**EXERCISE**. Scan the listing below. Copy each line that contains "their".

= Beginning of Section =

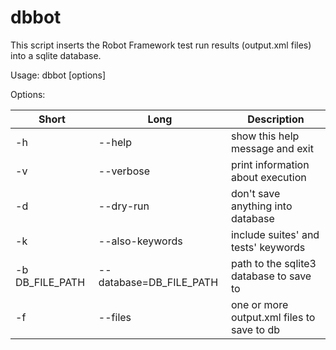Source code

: dbbot
=====

This script inserts the Robot Framework test run results (output.xml files) into a sqlite database.

Usage: dbbot [options]

Options:

Short           | Long                    | Description
--------------- |-------------------------| ------------------------------------------
-h              | --help                  | show this help message and exit
-v              | --verbose               | print information about execution
-d              | --dry-run               | don't save anything into database
-k              | --also-keywords         | include suites' and tests' keywords
-b DB_FILE_PATH | --database=DB_FILE_PATH | path to the sqlite3 database to save to
-f              | --files                 | one or more output.xml files to save to db


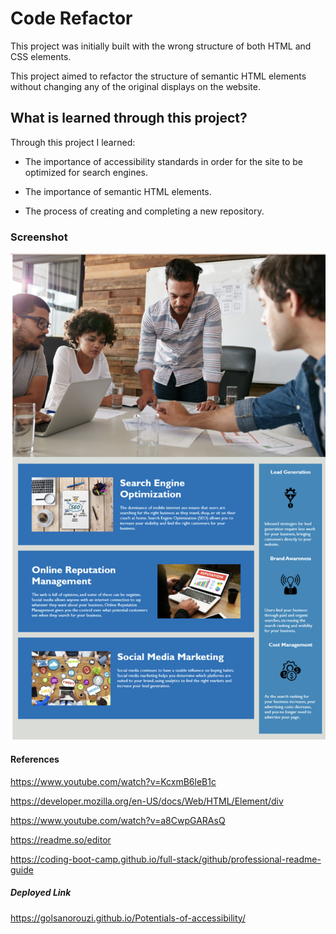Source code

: 
# Code Refactor

This project was initially built with the wrong structure of both HTML and CSS elements.

This project aimed to refactor the structure of semantic HTML elements without changing any of the original displays on the website.

## What is learned through this project?
Through this project I learned:

- The importance of accessibility standards in order for the site to be optimized for search engines.

- The importance of semantic HTML elements.

- The process of creating and completing a new repository.

### Screenshot
![](https://github.com/Golsanorouzi/Potentials-of-Web-Development/blob/main/assets/images/Screen%20Shot%202022-07-11%20at%204.15.21%20PM.png)

#### References
https://www.youtube.com/watch?v=KcxmB6leB1c

https://developer.mozilla.org/en-US/docs/Web/HTML/Element/div

https://www.youtube.com/watch?v=a8CwpGARAsQ

https://readme.so/editor

https://coding-boot-camp.github.io/full-stack/github/professional-readme-guide

##### Deployed Link
https://golsanorouzi.github.io/Potentials-of-accessibility/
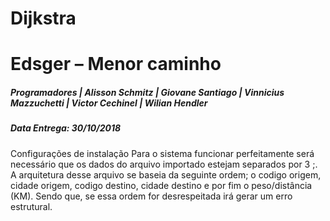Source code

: # Dijkstra
# Edsger – Menor caminho
##### Programadores | Alisson Schmitz | Giovane Santiago | Vinnicius Mazzuchetti | Victor Cechinel | Wilian Hendler

##### Data Entrega: 30/10/2018

Configurações de instalação
Para o sistema funcionar perfeitamente será necessário que os dados do arquivo importado estejam separados por 3 ;. A arquitetura desse arquivo se baseia da seguinte ordem; o codigo origem, cidade origem, codigo destino, cidade destino e por fim o peso/distância (KM).   Sendo que, se essa ordem for desrespeitada irá gerar um erro estrutural.
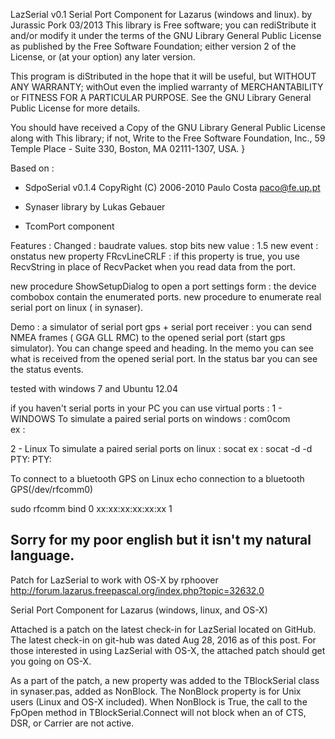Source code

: LazSerial v0.1 
Serial Port Component for Lazarus (windows and linux).
by Jurassic Pork  03/2013
This library is Free software; you can rediStribute it and/or modify it
  under the terms of the GNU Library General Public License as published by
  the Free Software Foundation; either version 2 of the License, or (at your
  option) any later version.

  This program is diStributed in the hope that it will be useful, but WITHOUT
  ANY WARRANTY; withOut even the implied warranty of MERCHANTABILITY or
  FITNESS FOR A PARTICULAR PURPOSE. See the GNU Library General Public License
  for more details.

  You should have received a Copy of the GNU Library General Public License
  along with This library; if not, Write to the Free Software Foundation,
  Inc., 59 Temple Place - Suite 330, Boston, MA 02111-1307, USA. }

 Based on  :
- SdpoSerial v0.1.4
  CopyRight (C) 2006-2010 Paulo Costa
   paco@fe.up.pt
 
- Synaser library  by Lukas Gebauer 
- TcomPort component 


Features :
Changed :  baudrate values.
           stop bits  new value : 1.5
new event : onstatus
new property FRcvLineCRLF : if this property is true, you use RecvString
in place of RecvPacket when you read data from the port.

new procedure  ShowSetupDialog to open a port settings form :
the device combobox contain the enumerated ports.
new procedure to enumerate real serial port on linux ( in synaser).

Demo : a simulator of serial port gps + serial port receiver :
you can send NMEA frames ( GGA GLL RMC) to the opened serial port
(start gps simulator). You can change speed and heading.
In the memo you can see what is received from  the opened serial port.
In the status bar you can see the status events.

tested with windows 7 and Ubuntu 12.04
                                       
if you haven't serial ports in your PC you can use virtual ports :
1 - WINDOWS 
To simulate  a paired serial ports on  windows : com0com   
ex : 

2 - Linux
To simulate  a paired serial ports on linux : socat 
ex :  socat -d -d PTY: PTY:

To connect to a bluetooth GPS on Linux
echo connection to a  bluetooth GPS(/dev/rfcomm0)

sudo rfcomm bind  0 xx:xx:xx:xx:xx:xx 1


Sorry for my poor english but it isn't my natural language.
----------------------------------------------------------------------------------------------------------------

Patch for LazSerial to work with OS-X by rphoover http://forum.lazarus.freepascal.org/index.php?topic=32632.0

Serial Port Component for Lazarus (windows, linux, and OS-X)

Attached is a patch on the latest check-in for LazSerial located on GitHub.  The latest check-in on git-hub was dated Aug 28, 2016 as of this post.  For those interested in using LazSerial with OS-X, the attached patch should get you going on OS-X.

As a part of the patch, a new property was added to the TBlockSerial class in synaser.pas, added as NonBlock.  The NonBlock property is for Unix users (Linux and OS-X included).  When NonBlock is True, the call to the FpOpen method in TBlockSerial.Connect will not block when an of CTS, DSR, or Carrier are not active.
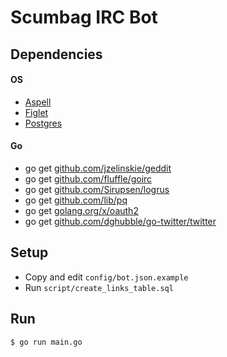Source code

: # Scumbag IRC Bot

## Dependencies

#### OS
* [Aspell](http://aspell.net/)
* [Figlet](http://www.figlet.org/)
* [Postgres](https://www.postgresql.org/)

#### Go
* go get [github.com/jzelinskie/geddit](https://github.com/jzelinskie/geddit)
* go get [github.com/fluffle/goirc](https://github.com/fluffle/goirc)
* go get [github.com/Sirupsen/logrus](https://github.com/Sirupsen/logrus)
* go get [github.com/lib/pq](https://github.com/lib/pq)
* go get [golang.org/x/oauth2](https://godoc.org/golang.org/x/oauth2)
* go get [github.com/dghubble/go-twitter/twitter](https://github.com/dghubble/go-twitter)

## Setup

* Copy and edit `config/bot.json.example`
* Run `script/create_links_table.sql`

## Run

`$ go run main.go`
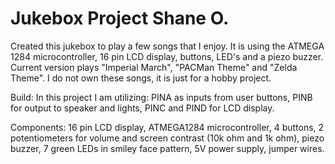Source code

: # Jukebox Project Shane O.
Created this jukebox to play a few songs that I enjoy. It is using the ATMEGA 1284 microcontroller, 16 pin LCD display, buttons, LED's and a piezo buzzer. Current version plays "Imperial March", "PACMan Theme" and "Zelda Theme". I do not own these songs, it is just for a hobby project. 

Build:
In this project I am utilizing:
PINA as inputs from user buttons,
PINB for output to speaker and lights,
PINC and PIND for LCD display.

Components:
16 pin LCD display,
ATMEGA1284 microcontroller,
4 buttons,
2 potentiometers for volume and screen contrast (10k ohm and 1k ohm),
piezo buzzer,
7 green LEDs in smiley face pattern,
5V power supply,
jumper wires.

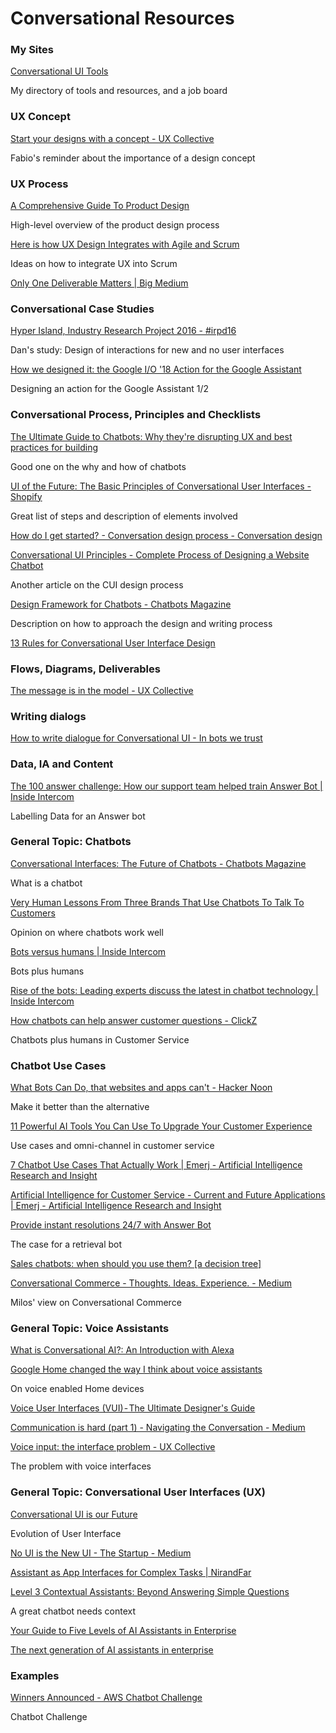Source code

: # Conversational Resources

### My Sites

[Conversational UI Tools](https://cui.tools)

My directory of tools and resources, and a job board

### UX Concept

[Start your designs with a concept - UX Collective](https://uxdesign.cc/start-your-designs-with-a-concept-7270e6b00fcc)

Fabio's reminder about the importance of a design concept

### UX Process

[A Comprehensive Guide To Product Design](https://www.smashingmagazine.com/2018/01/comprehensive-guide-product-design/)

High-level overview of the product design process

[Here is how UX Design Integrates with Agile and Scrum](https://medium.com/swlh/here-is-how-ux-design-integrates-with-agile-and-scrum-4f3cf8c10e24)

Ideas on how to integrate UX into Scrum

[Only One Deliverable Matters | Big Medium](https://bigmedium.com/ideas/only-one-deliverable-matters.html)

### Conversational Case Studies

[Hyper Island, Industry Research Project 2016 - #irpd16](https://www.dannessler.com/irp/)

Dan's study: Design of interactions for new and no user interfaces

[How we designed it: the Google I/O '18 Action for the Google Assistant](https://medium.com/google-developers/how-we-designed-it-the-google-i-o-18-action-for-the-google-assistant-9370ffbaf9b0)

Designing an action for the Google Assistant 1/2

### Conversational Process, Principles and Checklists

[The Ultimate Guide to Chatbots: Why they're disrupting UX and best practices for building](https://medium.muz.li/the-ultimate-guide-to-chatbots-why-theyre-disrupting-ux-and-best-practices-for-building-345e2150b682)

Good one on the why and how of chatbots

[UI of the Future: The Basic Principles of Conversational User Interfaces - Shopify](https://www.shopify.com/partners/blog/conversational-user-interfaces)

Great list of steps and description of elements involved

[How do I get started? - Conversation design process - Conversation design](https://designguidelines.withgoogle.com/conversation/conversation-design-process/how-do-i-get-started.html)

[Conversational UI Principles - Complete Process of Designing a Website Chatbot](https://medium.com/swlh/conversational-ui-principles-complete-process-of-designing-a-website-chatbot-d0c2a5fee376)

Another article on the CUI design process

[Design Framework for Chatbots - Chatbots Magazine](https://chatbotsmagazine.com/design-framework-for-chatbots-aa27060c4ea3)

Description on how to approach the design and writing process

[13 Rules for Conversational User Interface Design](http://blog.rasa.com/13-rules-for-cui-design/)

### Flows, Diagrams, Deliverables

[The message is in the model - UX Collective](https://uxdesign.cc/the-message-is-in-the-model-a5a50d186e7b)

### Writing dialogs

[How to write dialogue for Conversational UI - In bots we trust](http://hvdam.com/dialogue-for-conversational-ui/)

### Data, IA and Content

[The 100 answer challenge: How our support team helped train Answer Bot | Inside Intercom](https://www.intercom.com/blog/the-100-answer-challenge/)

Labelling Data for an Answer bot

### General Topic: Chatbots

[Conversational Interfaces: The Future of Chatbots - Chatbots Magazine](https://chatbotsmagazine.com/conversational-interfaces-the-future-of-chatbots-18975a91fe5a)

What is a chatbot

[Very Human Lessons From Three Brands That Use Chatbots To Talk To Customers](https://www.fastcompany.com/3064845/human-lessons-from-brands-using-chatbots)

Opinion on where chatbots work well

[Bots versus humans | Inside Intercom](https://www.intercom.com/blog/bots-versus-humans/)

Bots plus humans

[Rise of the bots: Leading experts discuss the latest in chatbot technology | Inside Intercom](https://www.intercom.com/blog/podcasts/conversational-bot-technology/)

[How chatbots can help answer customer questions - ClickZ](https://www.clickz.com/chatbots-answer-customer-questions)

Chatbots plus humans in Customer Service

### Chatbot Use Cases

[What Bots Can Do, that websites and apps can't - Hacker Noon](https://hackernoon.com/what-bots-can-do-that-websites-and-apps-cant-7ded8e679788)

Make it better than the alternative

[11 Powerful AI Tools You Can Use To Upgrade Your Customer Experience](https://www.topbots.com/best-customer-service-automation-enterprise-technology-software/)

Use cases and omni-channel in customer service

[7 Chatbot Use Cases That Actually Work | Emerj - Artificial Intelligence Research and Insight](https://emerj.com/ai-sector-overviews/7-chatbot-use-cases-that-actually-work/)

[Artificial Intelligence for Customer Service - Current and Future Applications | Emerj - Artificial Intelligence Research and Insight](https://emerj.com/ai-sector-overviews/artificial-intelligence-customer-service-current-future-applications/)

[Provide instant resolutions 24/7 with Answer Bot](https://www.intercom.com/help/operator/answer-bot/provide-instant-resolutions-247-with-answer-bot)

The case for a retrieval bot

[Sales chatbots: when should you use them? [a decision tree]](https://www.intercom.com/blog/when-to-use-chatbots/)

[Conversational Commerce - Thoughts. Ideas. Experience. - Medium](https://medium.com/milosradovic/conversational-commerce-2abc5c76a36a)

Milos' view on Conversational Commerce

### General Topic: Voice Assistants

[What is Conversational AI?: An Introduction with Alexa](https://developer.amazon.com/alexa-skills-kit/conversational-ai)

[Google Home changed the way I think about voice assistants](https://medium.com/charged-tech/i-got-a-google-home-and-finally-understand-the-future-of-computing-e7de00487d7d)

On voice enabled Home devices

[Voice User Interfaces (VUI) - The Ultimate Designer's Guide](https://medium.muz.li/voice-user-interfaces-vui-the-ultimate-designers-guide-8756cb2578a1)

[Communication is hard (part 1) - Navigating the Conversation - Medium](https://medium.com/navigating-the-conversation/communication-is-hard-part-1-481f4cbdc78a)

[Voice input: the interface problem - UX Collective](https://uxdesign.cc/voice-input-the-interface-problem-1700be45ec18)

The problem with voice interfaces

### General Topic: Conversational User Interfaces (UX)

[Conversational UI is our Future](https://www.datasciencecentral.com/profiles/blogs/conversational-ui-is-our-future)

Evolution of User Interface

[No UI is the New UI - The Startup - Medium](https://medium.com/swlh/no-ui-is-the-new-ui-ab3f7ecec6b3)

[Assistant as App Interfaces for Complex Tasks | NirandFar](https://www.nirandfar.com/2015/07/the-message-is-the-medium-3-reasons-apps-as-assistants-work.html)

[Level 3 Contextual Assistants: Beyond Answering Simple Questions](https://medium.com/rasa-blog/level-3-contextual-assistants-beyond-answering-simple-questions-402c8946ee4)

A great chatbot needs context

[Your Guide to Five Levels of AI Assistants in Enterprise](http://blog.rasa.com/conversational-ai-your-guide-to-five-levels-of-ai-assistants-in-enterprise/?utm_source=blog&utm_medium=social_media&utm_campaign=level_3)

[The next generation of AI assistants in enterprise](https://www.oreilly.com/ideas/the-next-generation-of-ai-assistants-in-enterprise)

### Examples

[Winners Announced - AWS Chatbot Challenge](https://aws.amazon.com/events/chatbot-challenge/)

Chatbot Challenge
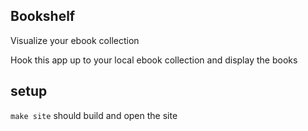 Bookshelf
----

Visualize your ebook collection

Hook this app up to your local ebook collection and display the books

## setup

`make site` should build and open the site
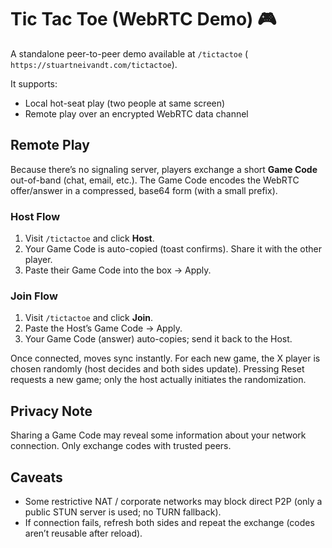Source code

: # Tic Tac Toe (WebRTC Demo) 🎮

A standalone peer-to-peer demo available at `/tictactoe` ( `https://stuartneivandt.com/tictactoe`).

It supports:
- Local hot-seat play (two people at same screen)
- Remote play over an encrypted WebRTC data channel

## Remote Play
Because there’s no signaling server, players exchange a short **Game Code** out-of-band (chat, email, etc.). The Game Code encodes the WebRTC offer/answer in a compressed, base64 form (with a small prefix).

### Host Flow
1. Visit `/tictactoe` and click **Host**.
2. Your Game Code is auto-copied (toast confirms). Share it with the other player.
3. Paste their Game Code into the box → Apply.

### Join Flow
1. Visit `/tictactoe` and click **Join**.
2. Paste the Host’s Game Code → Apply.
3. Your Game Code (answer) auto-copies; send it back to the Host.

Once connected, moves sync instantly. For each new game, the X player is chosen randomly (host decides and both sides update). Pressing Reset requests a new game; only the host actually initiates the randomization.

## Privacy Note
Sharing a Game Code may reveal some information about your network connection. Only exchange codes with trusted peers.

## Caveats
- Some restrictive NAT / corporate networks may block direct P2P (only a public STUN server is used; no TURN fallback).
- If connection fails, refresh both sides and repeat the exchange (codes aren’t reusable after reload).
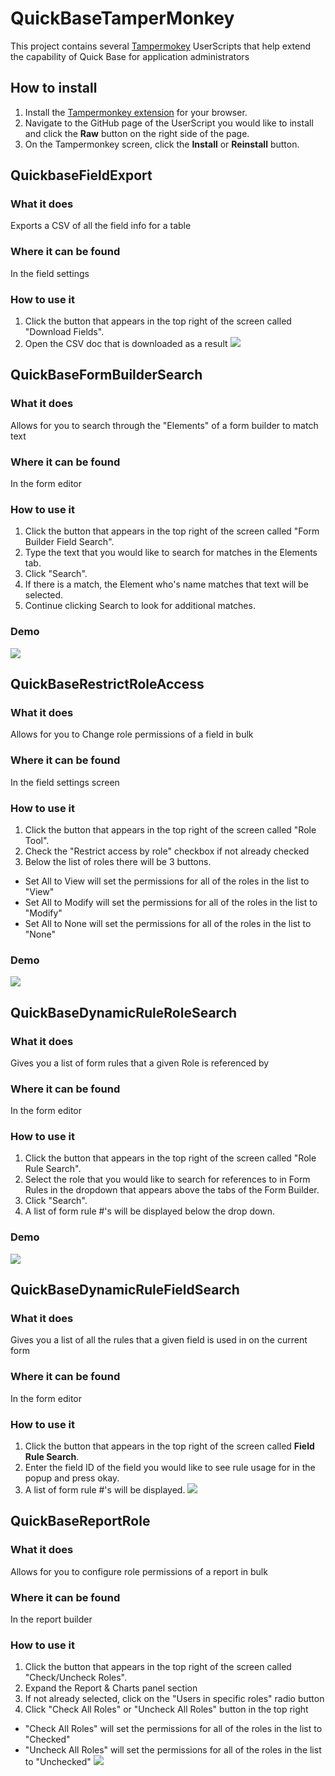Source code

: # QuickBaseTamperMonkey
This project contains several [Tampermokey](http://www.tampermonkey.net/) UserScripts that help extend the capability of Quick Base for application administrators
## How to install
1. Install the [Tampermonkey extension](https://www.tampermonkey.net/?ext=dhdg&browser=chrome) for your browser.
2. Navigate to the GitHub page of the UserScript you would like to install and click the **Raw** button on the right side of the page.
3. On the Tampermonkey screen, click the **Install** or **Reinstall** button.
## QuickbaseFieldExport
### What it does
Exports a CSV of all the field info for a table
### Where it can be found
In the field settings
### How to use it
1. Click the button that appears in the top right of the screen called "Download Fields".
2. Open the CSV doc that is downloaded as a result
![](Demo/QuickbaseFieldExport.gif)
## QuickBaseFormBuilderSearch
### What it does
Allows for you to search through the "Elements" of a form builder to match text
### Where it can be found
In the form editor
### How to use it
1. Click the button that appears in the top right of the screen called "Form Builder Field Search".
2. Type the text that you would like to search for matches in the Elements tab.
3. Click "Search".
4. If there is a match, the Element who's name matches that text will be selected.
5. Continue clicking Search to look for additional matches.
### Demo
![](Demo/FormBuilderSearch.gif)
## QuickBaseRestrictRoleAccess
### What it does
Allows for you to Change role permissions of a field in bulk
### Where it can be found
In the field settings screen
### How to use it
1. Click the button that appears in the top right of the screen called "Role Tool".
2. Check the "Restrict access by role" checkbox if not already checked
3. Below the list of roles there will be 3 buttons.
* Set All to View will set the permissions for all of the roles in the list to "View"
* Set All to Modify will set the permissions for all of the roles in the list to "Modify"
* Set All to None will set the permissions for all of the roles in the list to "None"
### Demo
![](Demo/RestrictRoleAccess.gif)
## QuickBaseDynamicRuleRoleSearch
### What it does
Gives you a list of form rules that a given Role is referenced by
### Where it can be found
In the form editor
### How to use it
1. Click the button that appears in the top right of the screen called "Role Rule Search".
2. Select the role that you would like to search for references to in Form Rules in the dropdown that appears above the tabs of the Form Builder.
3. Click "Search".
4. A list of form rule #'s will be displayed below the drop down.
### Demo
![](Demo/DynamicRuleRoleSearch.gif)
## QuickBaseDynamicRuleFieldSearch
### What it does
Gives you a list of all the rules that a given field is used in on the current form
### Where it can be found
In the form editor
### How to use it
1. Click the button that appears in the top right of the screen called **Field Rule Search**.
2. Enter the field ID of the field you would like to see rule usage for in the popup and press okay.
3. A list of form rule #'s will be displayed.
![](Demo/DynamicRuleFieldSearch.gif)
## QuickBaseReportRole
### What it does
Allows for you to configure role permissions of a report in bulk
### Where it can be found
In the report builder
### How to use it
1. Click the button that appears in the top right of the screen called "Check/Uncheck Roles".
2. Expand the Report & Charts panel section
3. If not already selected, click on the "Users in specific roles" radio button
4. Click "Check All Roles" or "Uncheck All Roles" button in the top right
* "Check All Roles" will set the permissions for all of the roles in the list to "Checked"
* "Uncheck All Roles" will set the permissions for all of the roles in the list to "Unchecked"
![](Demo/ReportRole.gif)
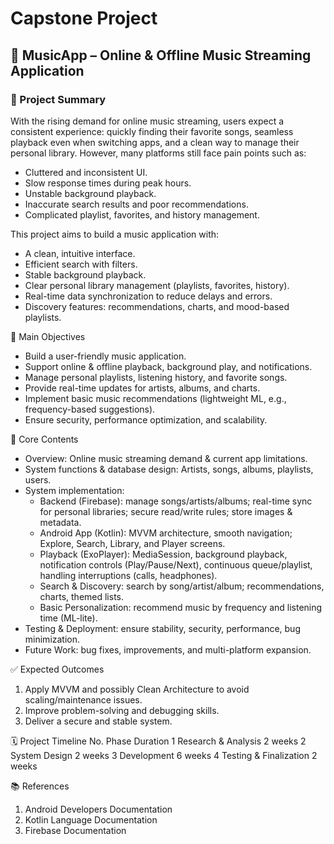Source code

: # Capstone Project
## 🎵 MusicApp – Online & Offline Music Streaming Application
### 📖 Project Summary

With the rising demand for online music streaming, users expect a consistent experience: quickly finding their favorite songs, seamless playback even when switching apps, and a clean way to manage their personal library.
However, many platforms still face pain points such as:
  - Cluttered and inconsistent UI.
  - Slow response times during peak hours.
  - Unstable background playback.
  - Inaccurate search results and poor recommendations.
  - Complicated playlist, favorites, and history management.

This project aims to build a music application with:
  - A clean, intuitive interface.
  - Efficient search with filters.
  - Stable background playback.
  - Clear personal library management (playlists, favorites, history).
  - Real-time data synchronization to reduce delays and errors.
  - Discovery features: recommendations, charts, and mood-based playlists.

🎯 Main Objectives
- Build a user-friendly music application.
- Support online & offline playback, background play, and notifications.
- Manage personal playlists, listening history, and favorite songs.
- Provide real-time updates for artists, albums, and charts.
- Implement basic music recommendations (lightweight ML, e.g., frequency-based suggestions).
- Ensure security, performance optimization, and scalability.

📌 Core Contents
- Overview: Online music streaming demand & current app limitations.
- System functions & database design: Artists, songs, albums, playlists, users.
- System implementation:
  + Backend (Firebase): manage songs/artists/albums; real-time sync for personal libraries; secure read/write rules; store images & metadata.
  + Android App (Kotlin): MVVM architecture, smooth navigation; Explore, Search, Library, and Player screens.
  + Playback (ExoPlayer): MediaSession, background playback, notification controls (Play/Pause/Next), continuous queue/playlist, handling interruptions (calls, headphones).
  + Search & Discovery: search by song/artist/album; recommendations, charts, themed lists.
  + Basic Personalization: recommend music by frequency and listening time (ML-lite).
- Testing & Deployment: ensure stability, security, performance, bug minimization.
- Future Work: bug fixes, improvements, and multi-platform expansion.

✅ Expected Outcomes
1. Apply MVVM and possibly Clean Architecture to avoid scaling/maintenance issues.
2. Improve problem-solving and debugging skills.
3. Deliver a secure and stable system.

🗓️ Project Timeline
No.	Phase	Duration
1	Research & Analysis	2 weeks
2	System Design	2 weeks
3	Development	6 weeks
4	Testing & Finalization	2 weeks

📚 References
1. Android Developers Documentation
2. Kotlin Language Documentation
3. Firebase Documentation
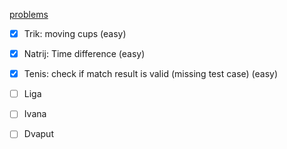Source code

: [problems](https://hsin.hr/coci/archive/2006_2007/contest5_tasks.pdf)

- [X] Trik: moving cups (easy)
- [X] Natrij: Time difference (easy)
- [X] Tenis: check if match result is valid (missing test case) (easy)
- [ ] Liga
- [ ] Ivana
- [ ] Dvaput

= End of Section =

**REPLY**.
3. Paste their Game Code into the box → Apply.
With the rising demand for online music streaming, users expect a consistent experience: quickly finding their favorite songs, seamless playback even when switching apps, and a clean way to manage their personal library.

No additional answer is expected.